_TASK_.
Report each line of the records where "gains" occurs.

***** THE RECORDS

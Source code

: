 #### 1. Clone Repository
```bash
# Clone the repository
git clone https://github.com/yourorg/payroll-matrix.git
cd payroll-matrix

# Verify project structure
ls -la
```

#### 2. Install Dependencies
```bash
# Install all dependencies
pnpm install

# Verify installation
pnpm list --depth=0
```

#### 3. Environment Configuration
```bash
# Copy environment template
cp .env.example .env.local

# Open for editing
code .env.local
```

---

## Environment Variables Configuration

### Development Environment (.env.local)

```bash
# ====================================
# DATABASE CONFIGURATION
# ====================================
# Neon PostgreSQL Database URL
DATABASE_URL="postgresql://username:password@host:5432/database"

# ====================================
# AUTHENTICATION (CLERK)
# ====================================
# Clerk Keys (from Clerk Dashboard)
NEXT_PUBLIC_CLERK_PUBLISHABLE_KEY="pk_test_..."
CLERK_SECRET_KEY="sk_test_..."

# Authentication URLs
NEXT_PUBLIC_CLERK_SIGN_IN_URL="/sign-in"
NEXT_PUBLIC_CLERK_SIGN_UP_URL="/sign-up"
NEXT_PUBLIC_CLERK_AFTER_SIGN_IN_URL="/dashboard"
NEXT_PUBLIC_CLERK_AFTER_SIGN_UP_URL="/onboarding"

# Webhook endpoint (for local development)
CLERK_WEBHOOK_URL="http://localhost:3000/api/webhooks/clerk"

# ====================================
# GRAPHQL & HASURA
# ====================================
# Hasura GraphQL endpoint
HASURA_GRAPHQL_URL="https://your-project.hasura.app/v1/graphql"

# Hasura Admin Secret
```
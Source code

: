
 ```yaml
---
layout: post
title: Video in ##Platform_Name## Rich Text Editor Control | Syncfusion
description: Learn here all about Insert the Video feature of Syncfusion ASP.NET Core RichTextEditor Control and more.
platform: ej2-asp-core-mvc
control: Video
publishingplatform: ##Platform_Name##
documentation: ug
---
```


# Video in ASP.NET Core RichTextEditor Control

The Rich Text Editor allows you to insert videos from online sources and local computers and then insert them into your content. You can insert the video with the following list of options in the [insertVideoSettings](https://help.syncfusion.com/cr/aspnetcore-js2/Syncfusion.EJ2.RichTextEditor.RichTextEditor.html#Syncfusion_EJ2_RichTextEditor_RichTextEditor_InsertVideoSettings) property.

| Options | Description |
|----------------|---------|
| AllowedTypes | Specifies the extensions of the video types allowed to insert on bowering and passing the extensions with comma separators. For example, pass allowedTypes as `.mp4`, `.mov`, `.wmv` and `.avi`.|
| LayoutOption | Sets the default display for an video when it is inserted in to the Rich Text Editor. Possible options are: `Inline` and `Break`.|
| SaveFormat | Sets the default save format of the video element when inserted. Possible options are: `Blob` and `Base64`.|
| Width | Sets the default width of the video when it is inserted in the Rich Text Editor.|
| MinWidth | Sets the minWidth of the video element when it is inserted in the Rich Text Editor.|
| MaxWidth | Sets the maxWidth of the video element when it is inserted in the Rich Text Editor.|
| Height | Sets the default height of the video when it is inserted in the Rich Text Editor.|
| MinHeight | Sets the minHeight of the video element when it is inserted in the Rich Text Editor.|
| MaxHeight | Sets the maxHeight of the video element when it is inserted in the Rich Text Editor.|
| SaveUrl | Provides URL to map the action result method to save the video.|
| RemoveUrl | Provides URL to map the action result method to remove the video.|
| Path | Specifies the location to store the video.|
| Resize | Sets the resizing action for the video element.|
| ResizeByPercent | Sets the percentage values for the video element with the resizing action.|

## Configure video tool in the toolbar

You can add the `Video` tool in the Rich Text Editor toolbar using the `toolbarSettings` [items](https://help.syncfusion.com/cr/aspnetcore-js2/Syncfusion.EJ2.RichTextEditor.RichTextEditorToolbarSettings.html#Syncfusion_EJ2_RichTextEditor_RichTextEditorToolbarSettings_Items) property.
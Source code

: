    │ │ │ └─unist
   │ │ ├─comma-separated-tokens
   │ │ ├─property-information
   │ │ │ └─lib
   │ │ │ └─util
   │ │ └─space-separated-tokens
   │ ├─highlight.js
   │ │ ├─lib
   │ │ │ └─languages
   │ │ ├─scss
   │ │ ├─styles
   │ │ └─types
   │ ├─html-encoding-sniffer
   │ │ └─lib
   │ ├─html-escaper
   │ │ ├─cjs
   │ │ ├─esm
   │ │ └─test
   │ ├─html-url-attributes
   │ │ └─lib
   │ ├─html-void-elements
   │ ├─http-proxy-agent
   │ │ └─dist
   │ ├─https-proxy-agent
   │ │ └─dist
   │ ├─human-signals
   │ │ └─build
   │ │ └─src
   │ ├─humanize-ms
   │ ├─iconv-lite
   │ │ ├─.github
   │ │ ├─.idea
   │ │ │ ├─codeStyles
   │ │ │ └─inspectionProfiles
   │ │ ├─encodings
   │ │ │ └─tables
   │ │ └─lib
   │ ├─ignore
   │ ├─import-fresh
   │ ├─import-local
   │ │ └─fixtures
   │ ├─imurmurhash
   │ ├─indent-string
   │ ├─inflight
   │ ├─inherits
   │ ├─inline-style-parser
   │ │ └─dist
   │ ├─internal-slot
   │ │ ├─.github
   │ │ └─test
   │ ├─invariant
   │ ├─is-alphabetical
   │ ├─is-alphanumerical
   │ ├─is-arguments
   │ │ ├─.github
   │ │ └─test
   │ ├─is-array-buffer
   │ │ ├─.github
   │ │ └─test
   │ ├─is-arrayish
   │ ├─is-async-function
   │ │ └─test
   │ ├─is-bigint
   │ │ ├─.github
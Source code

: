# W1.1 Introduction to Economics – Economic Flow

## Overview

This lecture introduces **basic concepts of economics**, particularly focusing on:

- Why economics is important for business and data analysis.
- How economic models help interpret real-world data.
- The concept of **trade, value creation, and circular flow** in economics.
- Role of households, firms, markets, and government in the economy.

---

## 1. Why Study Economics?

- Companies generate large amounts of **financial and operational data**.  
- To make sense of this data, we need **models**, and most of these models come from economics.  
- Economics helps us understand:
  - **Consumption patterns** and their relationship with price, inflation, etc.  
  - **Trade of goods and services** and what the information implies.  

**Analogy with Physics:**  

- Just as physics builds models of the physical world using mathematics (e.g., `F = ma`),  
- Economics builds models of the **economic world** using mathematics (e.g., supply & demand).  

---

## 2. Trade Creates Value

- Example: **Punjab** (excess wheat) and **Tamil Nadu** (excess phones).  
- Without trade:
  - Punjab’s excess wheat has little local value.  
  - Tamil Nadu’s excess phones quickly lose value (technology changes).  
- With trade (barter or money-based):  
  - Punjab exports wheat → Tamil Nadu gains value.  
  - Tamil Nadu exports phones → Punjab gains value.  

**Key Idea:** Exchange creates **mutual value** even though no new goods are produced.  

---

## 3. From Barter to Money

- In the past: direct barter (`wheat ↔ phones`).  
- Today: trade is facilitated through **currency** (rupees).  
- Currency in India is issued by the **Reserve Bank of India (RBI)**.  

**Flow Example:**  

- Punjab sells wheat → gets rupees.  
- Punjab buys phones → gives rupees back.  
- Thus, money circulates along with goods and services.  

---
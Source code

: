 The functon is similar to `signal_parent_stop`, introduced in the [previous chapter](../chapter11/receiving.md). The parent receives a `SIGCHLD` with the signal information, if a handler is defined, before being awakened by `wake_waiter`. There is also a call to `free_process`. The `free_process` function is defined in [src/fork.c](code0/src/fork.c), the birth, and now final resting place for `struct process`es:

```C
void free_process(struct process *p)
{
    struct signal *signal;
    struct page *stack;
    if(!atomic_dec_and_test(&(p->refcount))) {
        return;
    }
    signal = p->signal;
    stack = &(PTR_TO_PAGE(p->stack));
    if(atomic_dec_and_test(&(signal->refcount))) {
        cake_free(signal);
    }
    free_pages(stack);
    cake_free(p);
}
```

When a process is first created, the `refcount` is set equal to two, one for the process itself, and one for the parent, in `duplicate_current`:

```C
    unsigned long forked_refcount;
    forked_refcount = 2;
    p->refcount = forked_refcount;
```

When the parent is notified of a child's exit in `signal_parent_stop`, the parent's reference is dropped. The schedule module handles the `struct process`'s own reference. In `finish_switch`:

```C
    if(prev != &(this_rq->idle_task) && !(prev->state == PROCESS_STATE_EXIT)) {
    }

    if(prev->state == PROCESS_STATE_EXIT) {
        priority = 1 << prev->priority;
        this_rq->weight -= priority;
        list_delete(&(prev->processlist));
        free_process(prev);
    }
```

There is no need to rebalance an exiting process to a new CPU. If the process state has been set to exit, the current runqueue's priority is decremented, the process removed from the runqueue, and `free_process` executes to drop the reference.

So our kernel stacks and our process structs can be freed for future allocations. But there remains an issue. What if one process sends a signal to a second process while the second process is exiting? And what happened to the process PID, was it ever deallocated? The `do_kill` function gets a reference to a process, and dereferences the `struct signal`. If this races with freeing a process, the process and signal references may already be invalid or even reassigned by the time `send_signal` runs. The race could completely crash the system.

**********

_RESULT_.
  - Punjab exports wheat → Tamil Nadu gains value.  
  - Tamil Nadu exports phones → Punjab gains value.  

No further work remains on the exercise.